AIM OF THE TASK ▸ Whenever a line in the entries includes the word "Online", copy that line out.

MATERIAL PROVIDED START

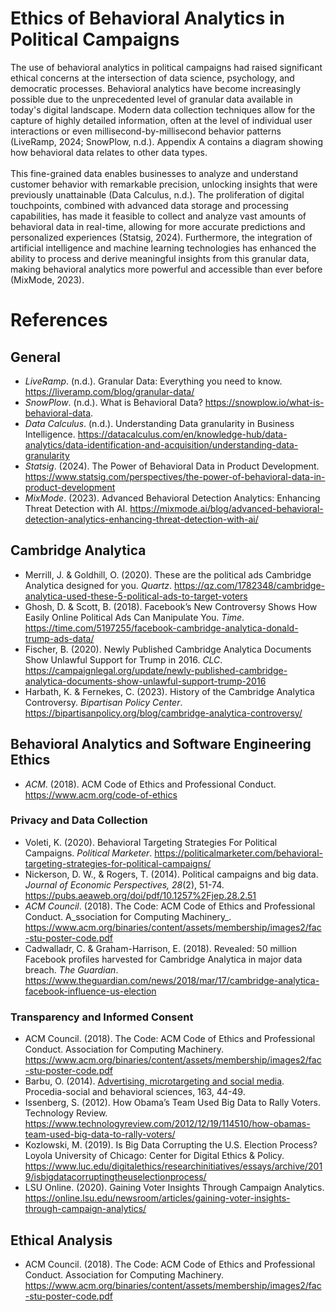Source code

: # Ethics of Behavioral Analytics in Political Campaigns

The use of behavioral analytics in political campaigns had raised significant ethical concerns at the intersection of data science, psychology, and democratic processes. Behavioral analytics have become increasingly possible due to the unprecedented level of granular data available in today's digital landscape. Modern data collection techniques allow for the capture of highly detailed information, often at the level of individual user interactions or even millisecond-by-millisecond behavior patterns (LiveRamp, 2024; SnowPlow, n.d.). Appendix A contains a diagram showing how behavioral data relates to other data types. <br/><br/>
This fine-grained data enables businesses to analyze and understand customer behavior with remarkable precision, unlocking insights that were previously unattainable (Data Calculus, n.d.). The proliferation of digital touchpoints, combined with advanced data storage and processing capabilities, has made it feasible to collect and analyze vast amounts of behavioral data in real-time, allowing for more accurate predictions and personalized experiences (Statsig, 2024). Furthermore, the integration of artificial intelligence and machine learning technologies has enhanced the ability to process and derive meaningful insights from this granular data, making behavioral analytics more powerful and accessible than ever before (MixMode, 2023).

# References
## General
- _LiveRamp_. (n.d.). Granular Data: Everything you need to know. https://liveramp.com/blog/granular-data/
- _SnowPlow_. (n.d.). What is Behavioral Data? https://snowplow.io/what-is-behavioral-data.
- _Data Calculus_. (n.d.). Understanding Data granularity in Business Intelligence. https://datacalculus.com/en/knowledge-hub/data-analytics/data-identification-and-acquisition/understanding-data-granularity
- _Statsig_. (2024). The Power of Behavioral Data in Product Development. https://www.statsig.com/perspectives/the-power-of-behavioral-data-in-product-development
- _MixMode_. (2023). Advanced Behavioral Detection Analytics: Enhancing Threat Detection with AI. https://mixmode.ai/blog/advanced-behavioral-detection-analytics-enhancing-threat-detection-with-ai/

## Cambridge Analytica
- Merrill, J. & Goldhill, O. (2020). These are the political ads Cambridge Analytica designed for you. _Quartz_. https://qz.com/1782348/cambridge-analytica-used-these-5-political-ads-to-target-voters
- Ghosh, D. & Scott, B. (2018). Facebook’s New Controversy Shows How Easily Online Political Ads Can Manipulate You. _Time_. https://time.com/5197255/facebook-cambridge-analytica-donald-trump-ads-data/
- Fischer, B. (2020). Newly Published Cambridge Analytica Documents Show Unlawful Support for Trump in 2016. _CLC_. https://campaignlegal.org/update/newly-published-cambridge-analytica-documents-show-unlawful-support-trump-2016
- Harbath, K. & Fernekes, C. (2023). History of the Cambridge Analytica Controversy. _Bipartisan Policy Center_. https://bipartisanpolicy.org/blog/cambridge-analytica-controversy/

## Behavioral Analytics and Software Engineering Ethics
- _ACM_. (2018). ACM Code of Ethics and Professional Conduct. https://www.acm.org/code-of-ethics

### Privacy and Data Collection
- Voleti, K. (2020). Behavioral Targeting Strategies For Political Campaigns. _Political Marketer_. https://politicalmarketer.com/behavioral-targeting-strategies-for-political-campaigns/ 
- Nickerson, D. W., & Rogers, T. (2014). Political campaigns and big data. _Journal of Economic Perspectives, 28_(2), 51-74. https://pubs.aeaweb.org/doi/pdf/10.1257%2Fjep.28.2.51
- _ACM Council_. (2018). The Code: ACM Code of Ethics and Professional Conduct. A_ssociation for Computing Machinery_. https://www.acm.org/binaries/content/assets/membership/images2/fac-stu-poster-code.pdf
- Cadwalladr, C. & Graham-Harrison, E. (2018). Revealed: 50 million Facebook profiles harvested for Cambridge Analytica in major data breach. _The Guardian_. https://www.theguardian.com/news/2018/mar/17/cambridge-analytica-facebook-influence-us-election

### Transparency and Informed Consent
- ACM Council. (2018). The Code: ACM Code of Ethics and Professional Conduct. Association for Computing Machinery. https://www.acm.org/binaries/content/assets/membership/images2/fac-stu-poster-code.pdf
- Barbu, O. (2014). [Advertising, microtargeting and social media](https://pdf.sciencedirectassets.com/277811/1-s2.0-S1877042814X00595/1-s2.0-S187704281406385X/main.pdf?X-Amz-Security-Token=IQoJb3JpZ2luX2VjENP%2F%2F%2F%2F%2F%2F%2F%2F%2F%2FwEaCXVzLWVhc3QtMSJIMEYCIQD5qc6OhKj2dLnhbSyQmWog%2B2tjoWiAWOfBUyiedltHUAIhAMEDZilvc71pupLEdd6eCvaejzQxCdNJSK1vQCEk8X8FKrsFCNz%2F%2F%2F%2F%2F%2F%2F%2F%2F%2FwEQBRoMMDU5MDAzNTQ2ODY1IgyzoszVCTOB19B3lSMqjwWH9py34%2FzYJK%2By9bIqZjCPFpmvIw3IsLENJW%2B%2FyM9vQZaAc3sKnJ%2BfwxMig24NoMcsnq7ah17u5gExcrRWtQqhK4xEWWCoua1F6hTb%2FKx22KkEu6zSOYy%2BrK1AlYJu1buSWx1hOa0uSuoildMyXs2p3f2NhrthPGaXer0cKCefJsmv5tlGRXKNhi%2Bg0vGxkrXWbFtAiy3iQ0FGMSGR9XA9dGh70gBQby5xeQbWnf3sKMn9Z6Vc0UfmZPx9sNERh1%2FvEl%2B2zj00GbpSC%2FpX%2FOiwT%2BqjjMB39C9RM9787Qer4hCerae5SWVhytzW%2BSn1epE0Tk%2Byd7fJPbfWYsXIOnDt4J3Xp83uV6kBc7Q4KKZRZ8ckvulFEZxQakM2EzvxsnvHIR1m5wJcviu9jHqAW14AtdNBIE9wXVZA92VsD4X2yJYJVX7bJOqDKUDzqOqj%2B1OGwy%2FgTNCWFKKVEdxtUjbsymAAwEoj0f1t8%2BZ8bxL0ztNlB9ODrx59HfmYRk2cI39S96vmpzOkNQ%2Fo6x9TDQNoMzLDbRxQi6fAGJctWCtzMORFnKBNdL%2FVpecbqDJovVvx4VEmmWDG6wug6T%2Fksao7OzJDFHRDQDxitBbJYaq%2Fwd7b0Pz%2BsBvlV0YF80OPopEp1t0aUNW4hFBXR3jdP%2FwecHzBpn7Hkk6oBhMeRMzq8HVV8ItXQRid%2B0u%2FDTS2mMMIWfPz8igphzMmjfUQ%2BtyiWkiG74AmpU2%2BAoj6vZpfkV9ZV3Id6nn5IJSOXbvCzeRRrVmy0RhQGnLqTEUX7isCUfMD2p139DPK%2B141ApDBUgJwleqg4SMxKgq5lsDJa8tR%2BLVQlvNbqQ%2FyWKBygkL1OH9Vd%2FtzqyFCnOMhdyb2MOvO%2BbwGOrABQ0CG80XXn7rh927ii%2FXTBFXO%2F0Emi8YdwbJQyQ3rNTiGnUIvGUk5taduFphKP%2Fc4ol8WmK9QyJfoMGiUzZoz0wthZ7V3TxoBwkiRR1decap5mWoykNEmZb%2BVmdPmhjgqn1P%2B8PFJZ3fbI7NVuvwQJUl8e7SD4KkmqRAJdOXEbeB5eYz%2F7OXqyUbghFeTXQA8j0jbxeVKJ4JJWZrkU65A%2F%2B2Sa9HkoXeRpR6itipbmGU%3D&X-Amz-Algorithm=AWS4-HMAC-SHA256&X-Amz-Date=20250201T191400Z&X-Amz-SignedHeaders=host&X-Amz-Expires=300&X-Amz-Credential=ASIAQ3PHCVTYUW3P5SUA%2F20250201%2Fus-east-1%2Fs3%2Faws4_request&X-Amz-Signature=90037a802d0102e548777490d8b5b03037b5a3b6c1cf947202fd4377e0aac936&hash=52fe5ecb9d79a69fcca6a9d89301f4704f26598a7aab94d8e055f5f2a8569531&host=68042c943591013ac2b2430a89b270f6af2c76d8dfd086a07176afe7c76c2c61&pii=S187704281406385X&tid=spdf-cb8bfc05-a1d6-4075-b38f-a8fa5450038e&sid=dc1e4118307fc943912b064621d057cc7a8fgxrqa&type=client&tsoh=d3d3LnNjaWVuY2VkaXJlY3QuY29t&ua=0f155c5f01535b5d575d55&rr=90b443120e1ad63d&cc=us). Procedia-social and behavioral sciences, 163, 44-49.
- Issenberg, S. (2012). How Obama’s Team Used Big Data to Rally Voters. Technology Review. https://www.technologyreview.com/2012/12/19/114510/how-obamas-team-used-big-data-to-rally-voters/
- Kozlowski, M. (2019). Is Big Data Corrupting the U.S. Election Process? Loyola University of Chicago: Center for Digital Ethics & Policy. https://www.luc.edu/digitalethics/researchinitiatives/essays/archive/2019/isbigdatacorruptingtheuselectionprocess/
- LSU Online. (2020). Gaining Voter Insights Through Campaign Analytics. https://online.lsu.edu/newsroom/articles/gaining-voter-insights-through-campaign-analytics/

## Ethical Analysis
- ACM Council. (2018). The Code: ACM Code of Ethics and Professional Conduct. Association for Computing Machinery. https://www.acm.org/binaries/content/assets/membership/images2/fac-stu-poster-code.pdf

MATERIAL PROVIDED END

ANSWER TO THIS EXERCISE ▸
- Ghosh, D. & Scott, B. (2018). Facebook’s New Controversy Shows How Easily Online Political Ads Can Manipulate You. _Time_. https://time.com/5197255/facebook-cambridge-analytica-donald-trump-ads-data/
- LSU Online. (2020). Gaining Voter Insights Through Campaign Analytics. https://online.lsu.edu/newsroom/articles/gaining-voter-insights-through-campaign-analytics/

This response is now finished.